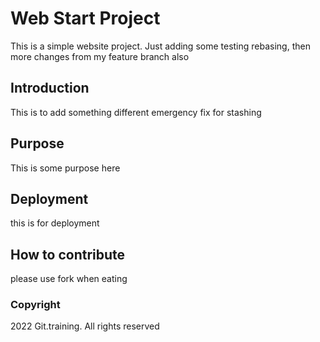 # Web Start Project

This is a simple website project. Just adding some testing rebasing, then more changes from my feature branch also

## Introduction

This is to add something different
emergency fix for stashing

## Purpose

This is some purpose here

## Deployment

this is for deployment

## How to contribute

please use fork when eating

### Copyright

2022 Git.training. All rights reserved
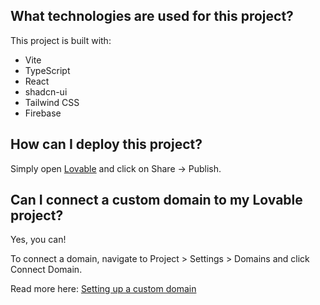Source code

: ## What technologies are used for this project?

This project is built with:

- Vite
- TypeScript
- React
- shadcn-ui
- Tailwind CSS
- Firebase

## How can I deploy this project?

Simply open [Lovable](https://lovable.dev/projects/097809f1-347b-490c-9f36-f6fa86011698) and click on Share -> Publish.

## Can I connect a custom domain to my Lovable project?

Yes, you can!

To connect a domain, navigate to Project > Settings > Domains and click Connect Domain.

Read more here: [Setting up a custom domain](https://docs.lovable.dev/tips-tricks/custom-domain#step-by-step-guide)
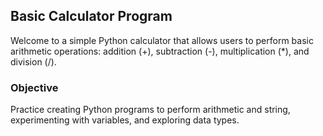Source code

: ## Basic Calculator Program
Welcome to a simple Python calculator that allows users to perform basic arithmetic operations: addition (+), subtraction (-), multiplication (*), and division (/).
### Objective
Practice creating Python programs to perform arithmetic and string, experimenting with variables, and exploring data types.
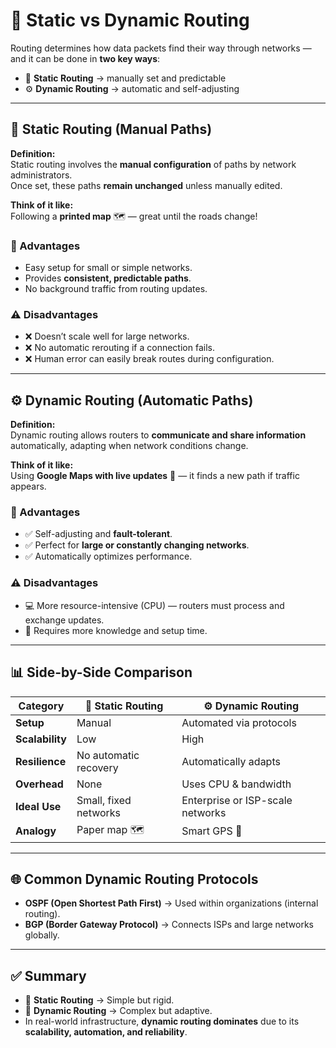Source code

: # 🔀 Static vs Dynamic Routing

Routing determines how data packets find their way through networks — and it can be done in **two key ways**:  
- 🧭 **Static Routing** → manually set and predictable  
- ⚙️ **Dynamic Routing** → automatic and self-adjusting  

---

## 🧭 Static Routing (Manual Paths)

**Definition:**  
Static routing involves the **manual configuration** of paths by network administrators.  
Once set, these paths **remain unchanged** unless manually edited.

**Think of it like:**  
Following a **printed map** 🗺️ — great until the roads change!

### 🌟 Advantages
- Easy setup for small or simple networks.  
- Provides **consistent, predictable paths**.  
- No background traffic from routing updates.

### ⚠️ Disadvantages
- ❌ Doesn’t scale well for large networks.  
- ❌ No automatic rerouting if a connection fails.  
- ❌ Human error can easily break routes during configuration.

---

## ⚙️ Dynamic Routing (Automatic Paths)

**Definition:**  
Dynamic routing allows routers to **communicate and share information** automatically, adapting when network conditions change.

**Think of it like:**  
Using **Google Maps with live updates** 🚗 — it finds a new path if traffic appears.

### 🌟 Advantages
- ✅ Self-adjusting and **fault-tolerant**.  
- ✅ Perfect for **large or constantly changing networks**.  
- ✅ Automatically optimizes performance.

### ⚠️ Disadvantages
- 💻 More resource-intensive (CPU)  — routers must process and exchange updates.  
- 🧠 Requires more knowledge and setup time.

---

## 📊 Side-by-Side Comparison

| Category | 🧭 Static Routing | ⚙️ Dynamic Routing |
|-----------|------------------|-------------------|
| **Setup** | Manual | Automated via protocols |
| **Scalability** | Low | High |
| **Resilience** | No automatic recovery | Automatically adapts |
| **Overhead** | None | Uses CPU & bandwidth |
| **Ideal Use** | Small, fixed networks | Enterprise or ISP-scale networks |
| **Analogy** | Paper map 🗺️ | Smart GPS 🚦 |

---

## 🌐 Common Dynamic Routing Protocols

- **OSPF (Open Shortest Path First)** → Used within organizations (internal routing).  
- **BGP (Border Gateway Protocol)** → Connects ISPs and large networks globally.  

---

## ✅ Summary

- 📝 **Static Routing** → Simple but rigid.  
- 🤖 **Dynamic Routing** → Complex but adaptive.  
- In real-world infrastructure, **dynamic routing dominates** due to its **scalability, automation, and reliability**.  
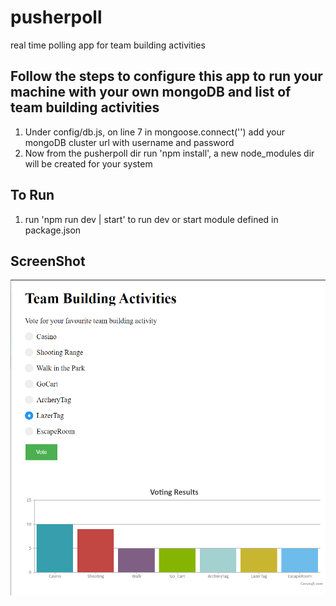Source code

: # pusherpoll
real time polling app for team building activities

## Follow the steps to configure this app to run your machine with your own mongoDB and list of team building activities
1. Under config/db.js, on line 7 in mongoose.connect('') add your mongoDB cluster url with username and password
2. Now from the pusherpoll dir run 'npm install', a new node_modules dir will be created for your system

## To Run
1. run 'npm run dev | start' to run dev or start module defined in package.json

## ScreenShot
![Demo Image 1](./screenshots/demoScreenshot.png)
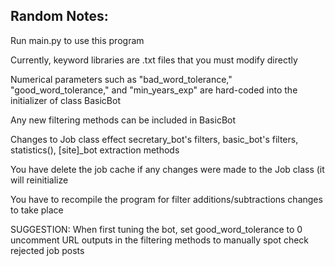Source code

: Random Notes:
---------------------------------------------

Run main.py to use this program

Currently, keyword libraries are .txt files that you must modify directly

Numerical parameters such as "bad_word_tolerance," "good_word_tolerance," and "min_years_exp" are hard-coded into the initializer of class BasicBot

Any new filtering methods can be included in BasicBot

Changes to Job class effect secretary_bot's filters, basic_bot's filters, statistics(), [site]_bot extraction methods

You have delete the job cache if any changes were made to the Job class (it will reinitialize

You have to recompile the program for filter additions/subtractions changes to take place

SUGGESTION: When first tuning the bot, set good_word_tolerance to 0
            uncomment URL outputs in the filtering methods to manually spot check rejected job posts
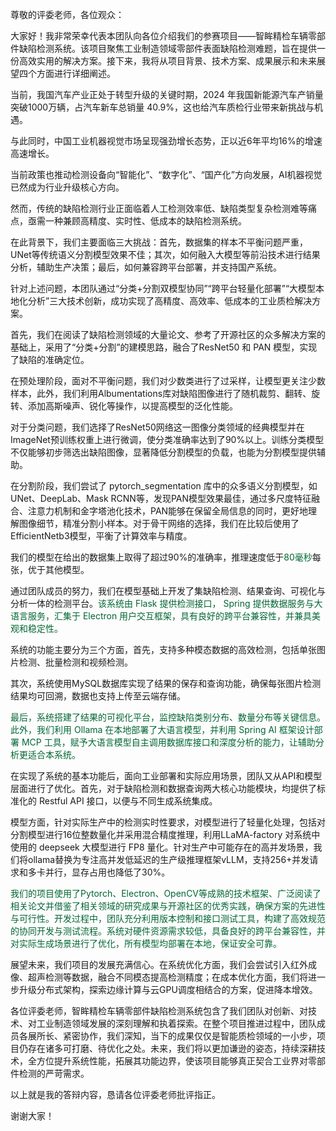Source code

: 尊敬的评委老师，各位观众：

大家好！我非常荣幸代表本团队向各位介绍我们的参赛项目——智眸精检车辆零部件缺陷检测系统。该项目聚焦工业制造领域零部件表面缺陷检测难题，旨在提供一份高效实用的解决方案。接下来，我将从项目背景、技术方案、成果展示和未来展望四个方面进行详细阐述。

当前，我国汽车产业正处于转型升级的关键时期，2024 年我国新能源汽车产销量突破1000万辆，占汽车新车总销量 40.9%，这也给汽车质检行业带来新挑战与机遇。

与此同时，中国工业机器视觉市场呈现强劲增长态势，正以近6年平均16%的增速高速增长。

当前政策也推动检测设备向“智能化”、“数字化”、“国产化”方向发展，AI机器视觉已然成为行业升级核心方向。

然而，传统的缺陷检测行业正面临着人工检测效率低、缺陷类型复杂检测难等痛点，亟需一种兼顾高精度、实时性、低成本的缺陷检测系统。

在此背景下，我们主要面临三大挑战：首先，数据集的样本不平衡问题严重，UNet等传统语义分割模型效果不佳；其次，如何融入大模型等前沿技术进行结果分析，辅助生产决策；最后，如何兼容跨平台部署，并支持国产系统。

针对上述问题，本团队通过“分类+分割双模型协同”“跨平台轻量化部署”“大模型本地化分析”三大技术创新，成功实现了高精度、高效率、低成本的工业质检解决方案。

首先，我们在阅读了缺陷检测领域的大量论文、参考了开源社区的众多解决方案的基础上，采用了“分类+分割”的建模思路，融合了ResNet50 和 PAN 模型，实现了缺陷的准确定位。

在预处理阶段，面对不平衡问题，我们对少数类进行了过采样，让模型更关注少数样本，此外，我们利用Albumentations库对缺陷图像进行了随机裁剪、翻转、旋转、添加高斯噪声、锐化等操作，以提高模型的泛化性能。

对于分类问题，我们选择了ResNet50网络这一图像分类领域的经典模型并在ImageNet预训练权重上进行微调，使分类准确率达到了90%以上。训练分类模型不仅能够初步筛选出缺陷图像，显著降低分割模型的负载，也能为分割模型提供辅助。

在分割阶段，我们尝试了 pytorch_segmentation 库中的众多语义分割模型，如UNet、DeepLab、Mask RCNN等，发现PAN模型效果最佳，通过多尺度特征融合、注意力机制和金字塔池化技术，PAN能够在保留全局信息的同时，更好地理解图像细节，精准分割小样本。对于骨干网络的选择，我们在比较后使用了EfficientNetb3模型，平衡了计算效率与精度。

我们的模型在给出的数据集上取得了超过90%的准确率，推理速度低于<span style="color:#006633">80毫秒</span>每张，优于其他模型。

通过团队成员的努力，我们在模型基础上开发了集缺陷检测、结果查询、可视化与分析一体的检测平台。<span style="color:#006633">该系统由 Flask 提供检测接口， Spring 提供数据服务与大语言服务，汇集于 Electron 用户交互框架，具有良好的跨平台兼容性，并兼具美观和稳定性。</span>

系统的功能主要分为三个方面，首先，支持多种模态数据的高效检测，包括单张图片检测、批量检测和视频检测。

其次，系统使用MySQL数据库实现了结果的保存和查询功能，确保每张图片检测结果均可回溯，数据也支持上传至云端存储。

<span style="color:#006633">最后，系统搭建了结果的可视化平台，监控缺陷类别分布、数量分布等关键信息。此外，我们利用 Ollama 在本地部署了大语言模型，并利用 Spring AI 框架设计部署 MCP 工具，赋予大语言模型自主调用数据库接口和深度分析的能力，让辅助分析更适合本系统。</span>

在实现了系统的基本功能后，面向工业部署和实际应用场景，团队又从API和模型层面进行了优化。首先，对于缺陷检测和数据查询两大核心功能模块，均提供了标准化的 Restful API 接口，以便与不同生成系统集成。	

模型方面，针对实际生产中的检测实时性要求，对模型进行了轻量化处理，包括对分割模型进行16位整数量化并采用混合精度推理，利用LLaMA-factory 对系统中使用的 deepseek 大模型进行 FP8 量化。针对生产中可能存在的高并发场景，我们将ollama替换为专注高并发低延迟的生产级推理框架vLLM，支持256+并发请求和多卡并行，显存占用也降低了30%。

<span style="color:#006633">我们的项目使用了Pytorch、Electron、OpenCV等成熟的技术框架、广泛阅读了相关论文并借鉴了相关领域的研究成果与开源社区的优秀实践，确保方案的先进性与可行性。开发过程中，团队充分利用版本控制和接口测试工具，构建了高效规范的协同开发与测试流程。系统对硬件资源需求较低，具备良好的跨平台兼容性，并对实际生成场景进行了优化，所有模型均部署在本地，保证安全可靠。</span>

展望未来，我们项目的发展充满信心。在系统优化方面，我们会尝试引入红外成像、超声检测等数据，融合不同模态提高检测精度；在成本优化方面，我们将进一步升级分布式架构，探索边缘计算与云GPU调度相结合的方案，促进降本增效。

各位评委老师，智眸精检车辆零部件缺陷检测系统包含了我们团队对创新、对技术、对工业制造领域发展的深刻理解和执着探索。在整个项目推进过程中，团队成员各展所长、紧密协作，我们深知，当下的成果仅仅是智能质检领域的一小步，项目仍存在诸多可打磨、待优化之处。未来，我们将以更加谦逊的姿态，持续深耕技术，全方位提升系统性能，拓展其功能边界，使该项目能够真正契合工业界对零部件检测的严苛需求。

以上就是我的答辩内容，恳请各位评委老师批评指正。

谢谢大家！

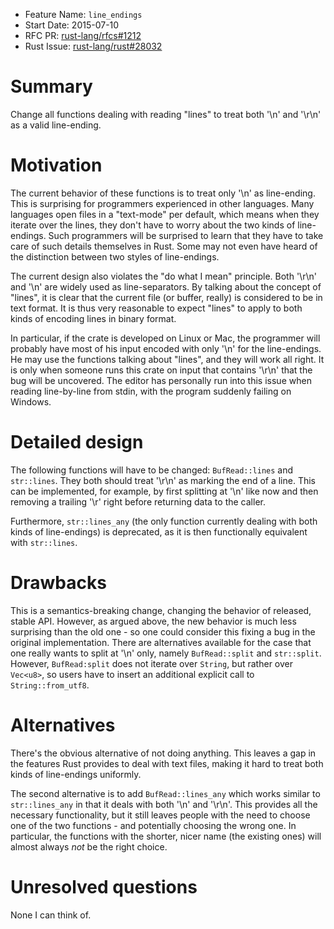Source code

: - Feature Name: `line_endings`
- Start Date: 2015-07-10
- RFC PR: [rust-lang/rfcs#1212](https://github.com/rust-lang/rfcs/pull/1212)
- Rust Issue: [rust-lang/rust#28032](https://github.com/rust-lang/rust/issues/28032)

# Summary

Change all functions dealing with reading "lines" to treat both '\n' and '\r\n'
as a valid line-ending.

# Motivation

The current behavior of these functions is to treat only '\n' as line-ending.
This is surprising for programmers experienced in other languages. Many
languages open files in a "text-mode" per default, which means when they iterate
over the lines, they don't have to worry about the two kinds of line-endings.
Such programmers will be surprised to learn that they have to take care of such
details themselves in Rust. Some may not even have heard of the distinction
between two styles of line-endings.

The current design also violates the "do what I mean" principle. Both '\r\n' and
'\n' are widely used as line-separators. By talking about the concept of
"lines", it is clear that the current file (or buffer, really) is considered to
be in text format. It is thus very reasonable to expect "lines" to apply to both
kinds of encoding lines in binary format.

In particular, if the crate is developed on Linux or Mac, the programmer will
probably have most of his input encoded with only '\n' for the line-endings. He
may use the functions talking about "lines", and they will work all right. It is
only when someone runs this crate on input that contains '\r\n' that the bug
will be uncovered. The editor has personally run into this issue when reading
line-by-line from stdin, with the program suddenly failing on Windows.

# Detailed design

The following functions will have to be changed: `BufRead::lines` and
`str::lines`. They both should treat '\r\n' as marking the end of a line. This
can be implemented, for example, by first splitting at '\n' like now and then
removing a trailing '\r' right before returning data to the caller.

Furthermore, `str::lines_any` (the only function currently dealing with both
kinds of line-endings) is deprecated, as it is then functionally equivalent with
`str::lines`.

# Drawbacks

This is a semantics-breaking change, changing the behavior of released, stable
API. However, as argued above, the new behavior is much less surprising than the
old one - so one could consider this fixing a bug in the original
implementation. There are alternatives available for the case that one really
wants to split at '\n' only, namely `BufRead::split` and `str::split`. However,
`BufRead:split` does not iterate over `String`, but rather over `Vec<u8>`, so
users have to insert an additional explicit call to `String::from_utf8`.

# Alternatives

There's the obvious alternative of not doing anything. This leaves a gap in the
features Rust provides to deal with text files, making it hard to treat both
kinds of line-endings uniformly.

The second alternative is to add `BufRead::lines_any` which works similar to
`str::lines_any` in that it deals with both '\n' and '\r\n'. This provides all
the necessary functionality, but it still leaves people with the need to choose
one of the two functions - and potentially choosing the wrong one. In
particular, the functions with the shorter, nicer name (the existing ones) will
almost always *not* be the right choice.

# Unresolved questions

None I can think of.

——

▸ Work item
Go through the records above, find each line with the string "must", and copy it.

▸ Exercise output
- 💻 More resource-intensive (CPU)  — routers must process and exchange updates.  
Currently, keyword libraries are .txt files that you must modify directly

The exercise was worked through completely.